» Directions for this task:
Write out the records that follow exactly. Do not include pictures.

» Extracted records:
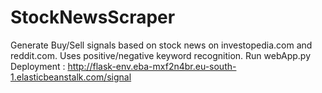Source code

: # StockNewsScraper
Generate Buy/Sell signals based on stock news on investopedia.com and reddit.com. Uses positive/negative keyword recognition. 
Run webApp.py
<br>
Deployment : http://flask-env.eba-mxf2n4br.eu-south-1.elasticbeanstalk.com/signal
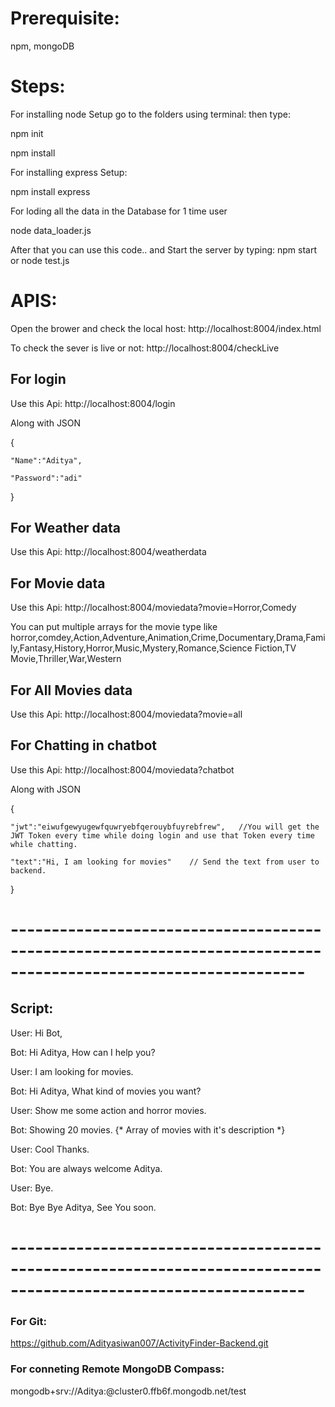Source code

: # Prerequisite:
  npm, mongoDB

# Steps:

For installing node Setup go to the folders using terminal:
then type:
  
  npm init
  
  npm install 
  
For installing express Setup:
 
  npm install express
  
For loding all the data in the Database for 1 time user
  
  node data_loader.js
  
After that you can use this code.. and Start the server by typing: npm start or node test.js

 

# APIS: 

 Open the brower and check the local host: http://localhost:8004/index.html 
 
 To check the sever is live or not: http://localhost:8004/checkLive

## For login 

 Use this Api: http://localhost:8004/login 

 Along with JSON 

 {
 
    "Name":"Aditya",
    
    "Password":"adi"
    
 } 

 ## For Weather data 

 Use this Api: http://localhost:8004/weatherdata 


 ## For Movie data 

 Use this Api: http://localhost:8004/moviedata?movie=Horror,Comedy     

 You can put multiple arrays for the movie type like horror,comdey,Action,Adventure,Animation,Crime,Documentary,Drama,Family,Fantasy,History,Horror,Music,Mystery,Romance,Science Fiction,TV Movie,Thriller,War,Western


 ## For All Movies data 

 Use this Api: http://localhost:8004/moviedata?movie=all  


 ## For Chatting in chatbot

 Use this Api: http://localhost:8004/moviedata?chatbot

 Along with JSON 

 {
 
    "jwt":"eiwufgewyugewfquwryebfqerouybfuyrebfrew",   //You will get the JWT Token every time while doing login and use that Token every time while chatting.
    
    "text":"Hi, I am looking for movies"    // Send the text from user to backend. 
    
 } 

# ----------------------------------------------------------------------------------------------------------------

## Script:
User: Hi Bot,

Bot: Hi Aditya, How can I help you? 

User: I am looking for movies.

Bot: Hi Aditya, What kind of movies you want?

User: Show me some action and horror movies.

Bot: Showing 20 movies.  {* Array of movies with it's description *}

User: Cool Thanks.

Bot: You are always welcome Aditya.

User: Bye.

Bot: Bye Bye Aditya, See You soon.
# ----------------------------------------------------------------------------------------------------------------


### For Git: 

https://github.com/Adityasiwan007/ActivityFinder-Backend.git

### For conneting Remote MongoDB Compass: 

mongodb+srv://Aditya:<password>@cluster0.ffb6f.mongodb.net/test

» Response to the exercise:
Source code

: # StockNewsScraper
Generate Buy/Sell signals based on stock news on investopedia.com and reddit.com. Uses positive/negative keyword recognition. 
Run webApp.py
<br>
Deployment : http://flask-env.eba-mxf2n4br.eu-south-1.elasticbeanstalk.com/signal
Source code

: # Prerequisite:
  npm, mongoDB

# Steps:

For installing node Setup go to the folders using terminal:
then type:
  
  npm init
  
  npm install 
  
For installing express Setup:
 
  npm install express
  
For loding all the data in the Database for 1 time user
  
  node data_loader.js
  
After that you can use this code.. and Start the server by typing: npm start or node test.js

 

# APIS: 

 Open the brower and check the local host: http://localhost:8004/index.html 
 
 To check the sever is live or not: http://localhost:8004/checkLive

## For login 

 Use this Api: http://localhost:8004/login 

 Along with JSON 

 {
 
    "Name":"Aditya",
    
    "Password":"adi"
    
 } 

 ## For Weather data 

 Use this Api: http://localhost:8004/weatherdata 


 ## For Movie data 

 Use this Api: http://localhost:8004/moviedata?movie=Horror,Comedy     

 You can put multiple arrays for the movie type like horror,comdey,Action,Adventure,Animation,Crime,Documentary,Drama,Family,Fantasy,History,Horror,Music,Mystery,Romance,Science Fiction,TV Movie,Thriller,War,Western


 ## For All Movies data 

 Use this Api: http://localhost:8004/moviedata?movie=all  


 ## For Chatting in chatbot

 Use this Api: http://localhost:8004/moviedata?chatbot

 Along with JSON 

 {
 
    "jwt":"eiwufgewyugewfquwryebfqerouybfuyrebfrew",   //You will get the JWT Token every time while doing login and use that Token every time while chatting.
    
    "text":"Hi, I am looking for movies"    // Send the text from user to backend. 
    
 } 

# ----------------------------------------------------------------------------------------------------------------

## Script:
User: Hi Bot,

Bot: Hi Aditya, How can I help you? 

User: I am looking for movies.

Bot: Hi Aditya, What kind of movies you want?

User: Show me some action and horror movies.

Bot: Showing 20 movies.  {* Array of movies with it's description *}

User: Cool Thanks.

Bot: You are always welcome Aditya.

User: Bye.

Bot: Bye Bye Aditya, See You soon.
# ----------------------------------------------------------------------------------------------------------------


### For Git: 

https://github.com/Adityasiwan007/ActivityFinder-Backend.git

### For conneting Remote MongoDB Compass: 

mongodb+srv://Aditya:<password>@cluster0.ffb6f.mongodb.net/test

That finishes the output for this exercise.